### INFORMATION SUPPLIED
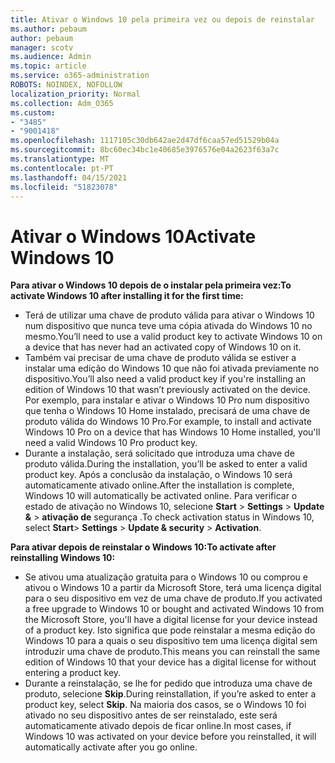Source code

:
 ```yaml
---
title: Ativar o Windows 10 pela primeira vez ou depois de reinstalar
ms.author: pebaum
author: pebaum
manager: scotv
ms.audience: Admin
ms.topic: article
ms.service: o365-administration
ROBOTS: NOINDEX, NOFOLLOW
localization_priority: Normal
ms.collection: Adm_O365
ms.custom:
- "3485"
- "9001418"
ms.openlocfilehash: 1117105c30db642ae2d47df6caa57ed51529b04a
ms.sourcegitcommit: 8bc60ec34bc1e40685e3976576e04a2623f63a7c
ms.translationtype: MT
ms.contentlocale: pt-PT
ms.lasthandoff: 04/15/2021
ms.locfileid: "51823078"
---
```

# <a name="activate-windows-10"></a><span data-ttu-id="23f4d-102">Ativar o Windows 10</span><span class="sxs-lookup"><span data-stu-id="23f4d-102">Activate Windows 10</span></span>

<span data-ttu-id="23f4d-103">**Para ativar o Windows 10 depois de o instalar pela primeira vez:**</span><span class="sxs-lookup"><span data-stu-id="23f4d-103">**To activate Windows 10 after installing it for the first time:**</span></span>

- <span data-ttu-id="23f4d-104">Terá de utilizar uma chave de produto válida para ativar o Windows 10 num dispositivo que nunca teve uma cópia ativada do Windows 10 no mesmo.</span><span class="sxs-lookup"><span data-stu-id="23f4d-104">You’ll need to use a valid product key to activate Windows 10 on a device that has never had an activated copy of Windows 10 on it.</span></span>
- <span data-ttu-id="23f4d-105">Também vai precisar de uma chave de produto válida se estiver a instalar uma edição do Windows 10 que não foi ativada previamente no dispositivo.</span><span class="sxs-lookup"><span data-stu-id="23f4d-105">You’ll also need a valid product key if you're installing an edition of Windows 10 that wasn’t previously activated on the device.</span></span> <span data-ttu-id="23f4d-106">Por exemplo, para instalar e ativar o Windows 10 Pro num dispositivo que tenha o Windows 10 Home instalado, precisará de uma chave de produto válida do Windows 10 Pro.</span><span class="sxs-lookup"><span data-stu-id="23f4d-106">For example, to install and activate Windows 10 Pro on a device that has Windows 10 Home installed, you'll need a valid Windows 10 Pro product key.</span></span>
- <span data-ttu-id="23f4d-107">Durante a instalação, será solicitado que introduza uma chave de produto válida.</span><span class="sxs-lookup"><span data-stu-id="23f4d-107">During the installation, you’ll be asked to enter a valid product key.</span></span> <span data-ttu-id="23f4d-108">Após a conclusão da instalação, o Windows 10 será automaticamente ativado online.</span><span class="sxs-lookup"><span data-stu-id="23f4d-108">After the installation is complete, Windows 10 will automatically be activated online.</span></span> <span data-ttu-id="23f4d-109">Para verificar o estado de ativação no Windows 10, selecione **Start** >  **Settings**  >  **Update &**  >  **ativação de** segurança .</span><span class="sxs-lookup"><span data-stu-id="23f4d-109">To check activation status in Windows 10, select **Start**> **Settings** > **Update & security** > **Activation**.</span></span>

<span data-ttu-id="23f4d-110">**Para ativar depois de reinstalar o Windows 10:**</span><span class="sxs-lookup"><span data-stu-id="23f4d-110">**To activate after reinstalling Windows 10:**</span></span>

- <span data-ttu-id="23f4d-111">Se ativou uma atualização gratuita para o Windows 10 ou comprou e ativou o Windows 10 a partir da Microsoft Store, terá uma licença digital para o seu dispositivo em vez de uma chave de produto.</span><span class="sxs-lookup"><span data-stu-id="23f4d-111">If you activated a free upgrade to Windows 10 or bought and activated Windows 10 from the Microsoft Store, you'll have a digital license for your device instead of a product key.</span></span> <span data-ttu-id="23f4d-112">Isto significa que pode reinstalar a mesma edição do Windows 10 para a quais o seu dispositivo tem uma licença digital sem introduzir uma chave de produto.</span><span class="sxs-lookup"><span data-stu-id="23f4d-112">This means you can reinstall the same edition of Windows 10 that your device has a digital license for without entering a product key.</span></span>
- <span data-ttu-id="23f4d-113">Durante a reinstalação, se lhe for pedido que introduza uma chave de produto, selecione **Skip**.</span><span class="sxs-lookup"><span data-stu-id="23f4d-113">During reinstallation, if you’re asked to enter a product key, select **Skip**.</span></span> <span data-ttu-id="23f4d-114">Na maioria dos casos, se o Windows 10 foi ativado no seu dispositivo antes de ser reinstalado, este será automaticamente ativado depois de ficar online.</span><span class="sxs-lookup"><span data-stu-id="23f4d-114">In most cases, if Windows 10 was activated on your device before you reinstalled, it will automatically activate after you go online.</span></span>
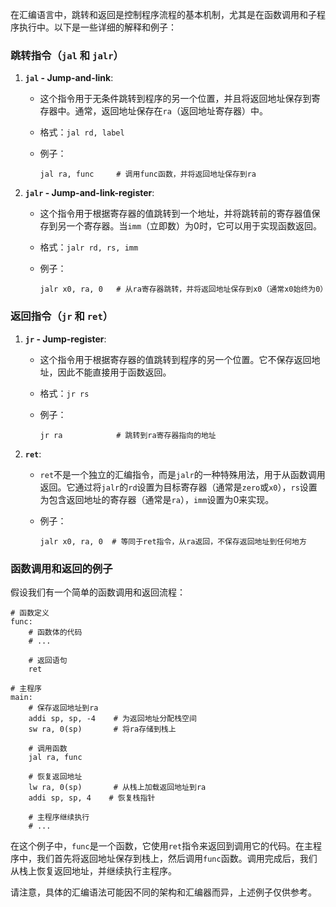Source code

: 在汇编语言中，跳转和返回是控制程序流程的基本机制，尤其是在函数调用和子程序执行中。以下是一些详细的解释和例子：

### 跳转指令（`jal` 和 `jalr`）

1. **`jal` - Jump-and-link**:
   - 这个指令用于无条件跳转到程序的另一个位置，并且将返回地址保存到寄存器中。通常，返回地址保存在`ra`（返回地址寄存器）中。
   - 格式：`jal rd, label`
   - 例子：

     ```assembly
     jal ra, func     # 调用func函数，并将返回地址保存到ra
     ```

2. **`jalr` - Jump-and-link-register**:
   - 这个指令用于根据寄存器的值跳转到一个地址，并将跳转前的寄存器值保存到另一个寄存器。当`imm`（立即数）为0时，它可以用于实现函数返回。
   - 格式：`jalr rd, rs, imm`
   - 例子：

     ```assembly
     jalr x0, ra, 0   # 从ra寄存器跳转，并将返回地址保存到x0（通常x0始终为0）
     ```

### 返回指令（`jr` 和 `ret`）

1. **`jr` - Jump-register**:
   - 这个指令用于根据寄存器的值跳转到程序的另一个位置。它不保存返回地址，因此不能直接用于函数返回。
   - 格式：`jr rs`
   - 例子：

     ```assembly
     jr ra            # 跳转到ra寄存器指向的地址
     ```

2. **`ret`**:
   - `ret`不是一个独立的汇编指令，而是`jalr`的一种特殊用法，用于从函数调用返回。它通过将`jalr`的`rd`设置为目标寄存器（通常是`zero`或`x0`），`rs`设置为包含返回地址的寄存器（通常是`ra`），`imm`设置为0来实现。
   - 例子：

     ```assembly
     jalr x0, ra, 0  # 等同于ret指令，从ra返回，不保存返回地址到任何地方
     ```

### 函数调用和返回的例子

假设我们有一个简单的函数调用和返回流程：

```assembly
# 函数定义
func:
    # 函数体的代码
    # ...

    # 返回语句
    ret

# 主程序
main:
    # 保存返回地址到ra
    addi sp, sp, -4    # 为返回地址分配栈空间
    sw ra, 0(sp)       # 将ra存储到栈上

    # 调用函数
    jal ra, func

    # 恢复返回地址
    lw ra, 0(sp)       # 从栈上加载返回地址到ra
    addi sp, sp, 4    # 恢复栈指针

    # 主程序继续执行
    # ...
```

在这个例子中，`func`是一个函数，它使用`ret`指令来返回到调用它的代码。在主程序中，我们首先将返回地址保存到栈上，然后调用`func`函数。调用完成后，我们从栈上恢复返回地址，并继续执行主程序。

请注意，具体的汇编语法可能因不同的架构和汇编器而异，上述例子仅供参考。
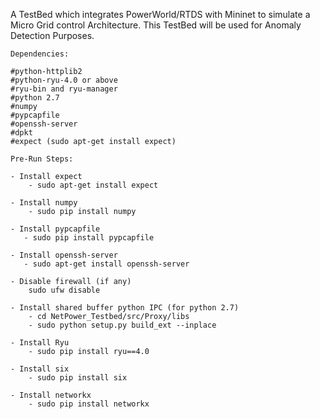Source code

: A TestBed which integrates PowerWorld/RTDS with Mininet to simulate a
Micro Grid control Architecture. This TestBed will be used for 
Anomaly Detection Purposes.

```
Dependencies:

#python-httplib2
#python-ryu-4.0 or above
#ryu-bin and ryu-manager
#python 2.7
#numpy
#pypcapfile
#openssh-server
#dpkt
#expect (sudo apt-get install expect)
```

```
Pre-Run Steps:

- Install expect
    - sudo apt-get install expect

- Install numpy
    - sudo pip install numpy

- Install pypcapfile
   - sudo pip install pypcapfile

- Install openssh-server
   - sudo apt-get install openssh-server

- Disable firewall (if any)
    sudo ufw disable
    
- Install shared buffer python IPC (for python 2.7)
    - cd NetPower_Testbed/src/Proxy/libs
    - sudo python setup.py build_ext --inplace
    
- Install Ryu
    - sudo pip install ryu==4.0

- Install six
    - sudo pip install six

- Install networkx
    - sudo pip install networkx
```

### HOW TO COMPLETE THIS TASK
Write out again, exactly, the lines from the start of the listing up to the line containing "10 on it.</span></span>", with both ends and without pictures.

### OUTPUT
Source code

:
 ```yaml
---
title: Ativar o Windows 10 pela primeira vez ou depois de reinstalar
ms.author: pebaum
author: pebaum
manager: scotv
ms.audience: Admin
ms.topic: article
ms.service: o365-administration
ROBOTS: NOINDEX, NOFOLLOW
localization_priority: Normal
ms.collection: Adm_O365
ms.custom:
- "3485"
- "9001418"
ms.openlocfilehash: 1117105c30db642ae2d47df6caa57ed51529b04a
ms.sourcegitcommit: 8bc60ec34bc1e40685e3976576e04a2623f63a7c
ms.translationtype: MT
ms.contentlocale: pt-PT
ms.lasthandoff: 04/15/2021
ms.locfileid: "51823078"
---
```

# <a name="activate-windows-10"></a><span data-ttu-id="23f4d-102">Ativar o Windows 10</span><span class="sxs-lookup"><span data-stu-id="23f4d-102">Activate Windows 10</span></span>

<span data-ttu-id="23f4d-103">**Para ativar o Windows 10 depois de o instalar pela primeira vez:**</span><span class="sxs-lookup"><span data-stu-id="23f4d-103">**To activate Windows 10 after installing it for the first time:**</span></span>

- <span data-ttu-id="23f4d-104">Terá de utilizar uma chave de produto válida para ativar o Windows 10 num dispositivo que nunca teve uma cópia ativada do Windows 10 no mesmo.</span><span class="sxs-lookup"><span data-stu-id="23f4d-104">You’ll need to use a valid product key to activate Windows 10 on a device that has never had an activated copy of Windows 10 on it.</span></span>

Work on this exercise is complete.